Olympia looks to local community and national support to keep her afloat

A new gangplank was installed last week to welcome visitors aboard the Cruiser Olympia, a practical upgrade but also a symbolic gesture for Philadelphia’s most historic and long-beleaguered warship.

 

The hope is that a wave of support on the national level, buoyed by local visitors for a variety of events and programming – from weddings to family sleepovers to tattoo conventions — will save the ship, which is in need of millions in repairs if she is to stay afloat.

 

In April, the Independence Seaport Museum announced that a four-year effort to find a suitable steward in some other city to take Olympia had been unsuccessful.

 

The ship, it was decided, would stay at Penn’s Landing, where she has been moored since the 1950s. And a new plan would be launched to resuscitate and keep her here as a living museum of U.S. naval history.

 
Olympia
Olympia

Losing battles

Previous fundraising campaigns to preserve Olympia failed to gather steam. The last effort, in 2010, to raise $20 million to dredge the Penn’s Landing Marina, tow Olympia to dry dock, restore her deteriorating hull – which has been in the water for nearly 70 years – and assure her maintenance fell far short of its goal. The Navy gave the Seaport Museum the nod to “responsibly dispose” of Olympia. The leadership declared a new mission for the Seaport Museum that did not include maintenance of an aging warship.

 

Preservationists, sailors’ families, baby-boomers who toured Olympia as schoolchildren, and others objected to the idea of sinking the ship off the Jersey coast for use as a manmade reef. Other cities have given new life to important ships, including the Intrepid in New York, the USS Constitution in Boston, and a handful of historic vessels in Baltimore. Surely someone somewhere would want Olympia.

 

A transfer review panel was convened in 2011 with representatives from the Council of American Maritime Museums, Pennsylvania Historical and Museum Commission, National Trust for Historic Preservation, and the Seaport Museum.
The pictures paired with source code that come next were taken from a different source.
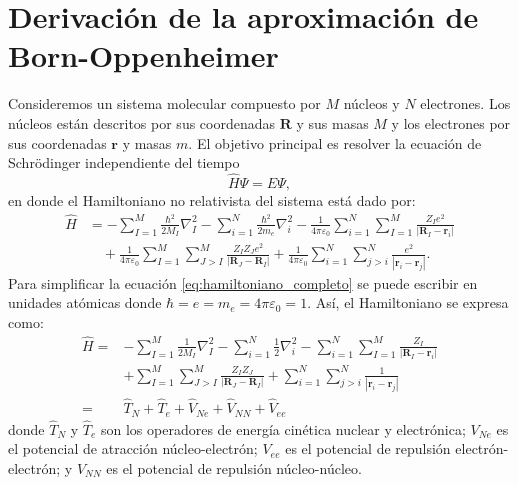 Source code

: \chapter{Derivación de la aproximación de Born-Oppenheimer}
\label{app:derivacion_bo}

Consideremos un sistema molecular compuesto por $M$ núcleos y $N$ electrones. Los núcleos están descritos por sus coordenadas $\mathbf{R}$ y sus masas $M$ y los electrones por sus coordenadas $\mathbf{r}$ y masas $m$. El objetivo principal es resolver la ecuación de Schrödinger independiente del tiempo
\begin{equation}
    \hat{H} \Psi = E \Psi,
    \label{eq:schrodinger_independiente_tiempo}
\end{equation}
en donde el Hamiltoniano no relativista del sistema está dado por:
\begin{equation}
\begin{split}
    \hat{H} &= - \sum_{I=1}^{M} \frac{\hbar^2}{2M_I} \nabla^2_I
       - \sum_{i=1}^{N} \frac{\hbar^2}{2m_e} \nabla^2_i 
       - \frac{1}{4\pi\varepsilon_0} \sum_{i=1}^{N} \sum_{I=1}^{M} \frac{Z_I e^2}{\left| \mathbf{R}_I - \mathbf{r}_i \right|} \\
      &\quad + \frac{1}{4\pi\varepsilon_0} \sum_{I=1}^{M} \sum_{J>I}^M \frac{Z_I Z_J e^2}{\left| \mathbf{R}_J  - \mathbf{R}_I \right|} 
      + \frac{1}{4\pi\varepsilon_0} \sum_{i=1}^{N} \sum_{j>i}^{N} \frac{e^2}{\left| \mathbf{r}_i - \mathbf{r}_j \right|}. 
\end{split}
\label{eq:hamiltoniano_completo}
\end{equation}
Para simplificar la ecuación \ref{eq:hamiltoniano_completo} se puede escribir en unidades atómicas donde $\hbar = e = m_e = 4\pi\varepsilon_0 = 1$. Así, el Hamiltoniano se expresa como:
\begin{equation} \label{eq:hamiltoniano_au}
\begin{split}
    \hat{H} = & - \sum_{I=1}^{M} \frac{1}{2M_I} \nabla^2_I - \sum_{i=1}^{N} \frac{1}{2} \nabla^2_i - \sum_{i=1}^{N} \sum_{I=1}^{M} \frac{Z_I}{|\mathbf{R}_I - \mathbf{r}_i|} \\
    & + \sum_{I=1}^{M} \sum_{J>I}^{M} \frac{Z_I Z_J}{|\mathbf{R}_J - \mathbf{R}_I|} + \sum_{i=1}^{N} \sum_{j>i}^{N} \frac{1}{|\mathbf{r}_i - \mathbf{r}_j|} \\
    = & \hat{T}_N + \hat{T}_e + \hat{V}_{Ne} + \hat{V}_{NN} + \hat{V}_{ee}
\end{split}
\end{equation}
donde $\hat{T}_N$ y $\hat{T}_e$ son los operadores de energía cinética nuclear y electrónica; $V_{Ne}$ es el potencial de atracción núcleo-electrón; $V_{ee}$ es el potencial de repulsión electrón-electrón; y $V_{NN}$ es el potencial de repulsión núcleo-núcleo.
Organizations from throughout the United States expressed serious interest, and the field had been narrowed to two candidates: the South Carolina Olympia Committee in Beaufort, S.C., and Mare Island Historic Park in Vallejo, Calif. But the transfer committee found that neither organization had a viable, long-term solution for preserving the ship.

 

Setting a new direction

 

While the search for a new harbor for Olympia was waged, work continued on the ship.  The Seaport Museum has been spending $250,000 a year on stabilizing her: reinforcing areas of the hull, installing a network of bilge pumping stand pipes to contain further damage in case of a breech, patching the deck, and recoating the hull and rig. According to the museum, Olympia is in better condition than she has been in years.

 

At the helm of this latest effort is John Brady, who seems as a tall as a mast and has the hands of a shipwright. In fact, Brady, who has been building and sailing boats since he was a boy, supervised the boat shop at the Seaport Museum from 1995 to 2011, when he was named Chief Executive Officer.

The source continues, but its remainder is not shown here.